A single number is required: how many lines in the data below contain "each".

___ STORED DATA ___

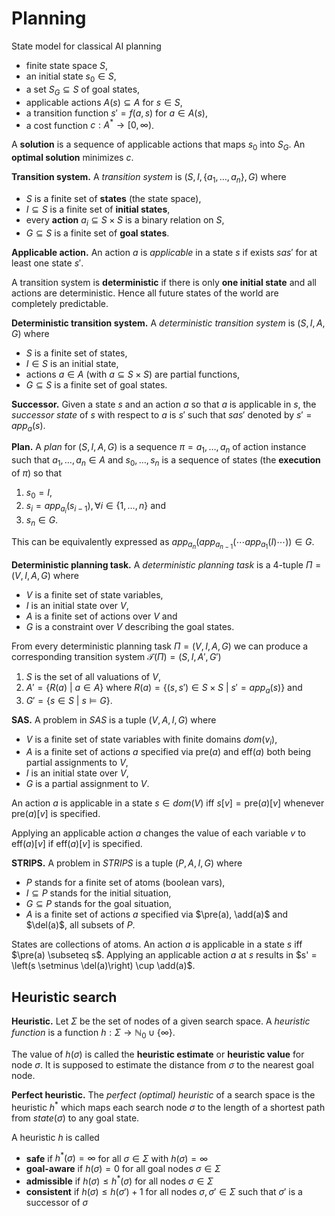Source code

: # Planning

State model for classical AI planning

* finite state space $S$,
* an initial state $s_0 \in S$,
* a set $S_G \subseteq S$ of goal states,
* applicable actions $A(s) \subseteq A$ for $s \in S$,
* a transition function $s' = f(a, s)$ for $a \in A(s)$,
* a cost function $c: A^* \rightarrow [0, \infty)$.

A **solution** is a sequence of applicable actions that maps $s_0$ into $S_G$. An **optimal solution** minimizes $c$.

**Transition system.** A *transition system* is $(S, I, \{a_1, \dots, a_n\}, G)$ where

* $S$ is a finite set of **states** (the state space),
* $I \subseteq S$ is a finite set of **initial states**,
* every **action** $a_i \subseteq S \times S$ is a binary relation on $S$,
* $G \subseteq S$ is a finite set of **goal states**.

**Applicable action.** An action $a$ is *applicable* in a state $s$ if exists $sas'$ for at least one state $s'$.

A transition system is **deterministic** if there is only **one initial state** and all actions are deterministic. Hence all future states of the world are completely predictable.

**Deterministic transition system.** A *deterministic transition system* is $(S, I, A, G)$ where

* $S$ is a finite set of states,
* $I \in S$ is an initial state,
* actions $a \in A$ (with $a \subseteq S \times S$) are partial functions,
* $G \subseteq S$ is a finite set of goal states.

**Successor.** Given a state $s$ and an action $a$ so that $a$ is applicable in $s$, the *successor state* of $s$ with respect to $a$ is $s'$ such that $sas'$ denoted by $s' = app_a(s)$.

**Plan.** A *plan* for $(S, I, A, G)$ is a sequence $\pi = a_1, \dots, a_n$ of action instance such that $a_1, \dots, a_n \in A$ and $s_0, \dots, s_n$ is a sequence of states (the **execution** of $\pi$) so that

1. $s_0 = I$,
2. $s_i = app_{a_i}(s_{i - 1}), \forall i \in \{1, \dots, n\}$ and
3. $s_n \in G$.

This can be equivalently expressed as $app_{a_n}\left( app_{a_{n - 1}} \left( \cdots app_{a_1}(I) \cdots \right) \right) \in G$.

**Deterministic planning task.** A *deterministic planning task* is a 4-tuple $\Pi = (V, I, A, G)$ where

* $V$ is a finite set of state variables,
* $I$ is an initial state over $V$,
* $A$ is a finite set of actions over $V$ and
* $G$ is a constraint over $V$ describing the goal states.

From every deterministic planning task $\Pi = (V, I, A, G)$ we can produce a corresponding transition system $\mathcal{T}(\Pi) = (S, I, A', G')$

1. $S$ is the set of all valuations of $V$,
2. $A' = \{ R(a) \ | \ a \in A \}$ where $R(a) = \{(s, s') \in S \times S \ | \ s' = app_a(s) \}$ and
3. $G' = \{ s \in S \ | \ s \vDash G \}$.

**SAS.** A problem in *SAS* is a tuple $(V, A, I, G)$ where

* $V$ is a finite set of state variables with finite domains $dom(v_i)$,
* $A$ is a finite set of actions $a$ specified via $\mathrm{pre}(a)$ and $\mathrm{eff}(a)$ both being partial assignments to $V$,
* $I$ is an  initial state over $V$,
* $G$ is a partial assignment to $V$.

An action $a$ is applicable in a state $s \in dom(V)$ iff $s[v] = \mathrm{pre}(a)[v]$ whenever $\mathrm{pre}(a)[v]$ is specified.

Applying an applicable action $a$ changes the value of each variable $v$ to $\mathrm{eff}(a)[v]$ if $\mathrm{eff}(a)[v]$ is specified.

**STRIPS.** A problem in *STRIPS* is a tuple $(P, A, I, G)$ where

* $P$ stands for a finite set of atoms (boolean vars),
* $I \subseteq P$ stands for the initial situation,
* $G \subseteq P$ stands for the goal situation,
* $A$ is a finite set of actions $a$ specified via $\pre(a), \add(a)$ and $\del(a)$, all subsets of $P$.

States are collections of atoms. An action $a$ is applicable in a state $s$ iff $\pre(a) \subseteq s$. Applying an applicable action $a$ at $s$ results in $s' = \left(s \setminus \del(a)\right) \cup \add(a)$.

## Heuristic search

**Heuristic.** Let $\Sigma$ be the set of nodes of a given search space. A *heuristic function* is a function $h: \Sigma \rightarrow \mathbb{N}_0 \cup \{ \infty \}$.

The value of $h(\sigma)$ is called the **heuristic estimate** or **heuristic value** for node $\sigma$. It is supposed to estimate the distance from $\sigma$ to the nearest goal node.

**Perfect heuristic.** The *perfect (optimal) heuristic* of a search space is the heuristic $h^*$ which maps each search node $\sigma$ to the length of a shortest path from $state(\sigma)$ to any goal state.

A heuristic $h$ is called

* **safe** if $h^*(\sigma) = \infty$ for all $\sigma \in \Sigma$ with $h(\sigma) = \infty$
* **goal-aware** if $h(\sigma) = 0$ for all goal nodes $\sigma \in \Sigma$
* **admissible** if $h(\sigma) \leq h^*(\sigma)$ for all nodes $\sigma \in \Sigma$
* **consistent** if $h(\sigma) \leq h(\sigma') + 1$ for all nodes $\sigma, \sigma' \in \Sigma$ such that $\sigma'$ is a successor of $\sigma$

___

TASK RESPONSE
2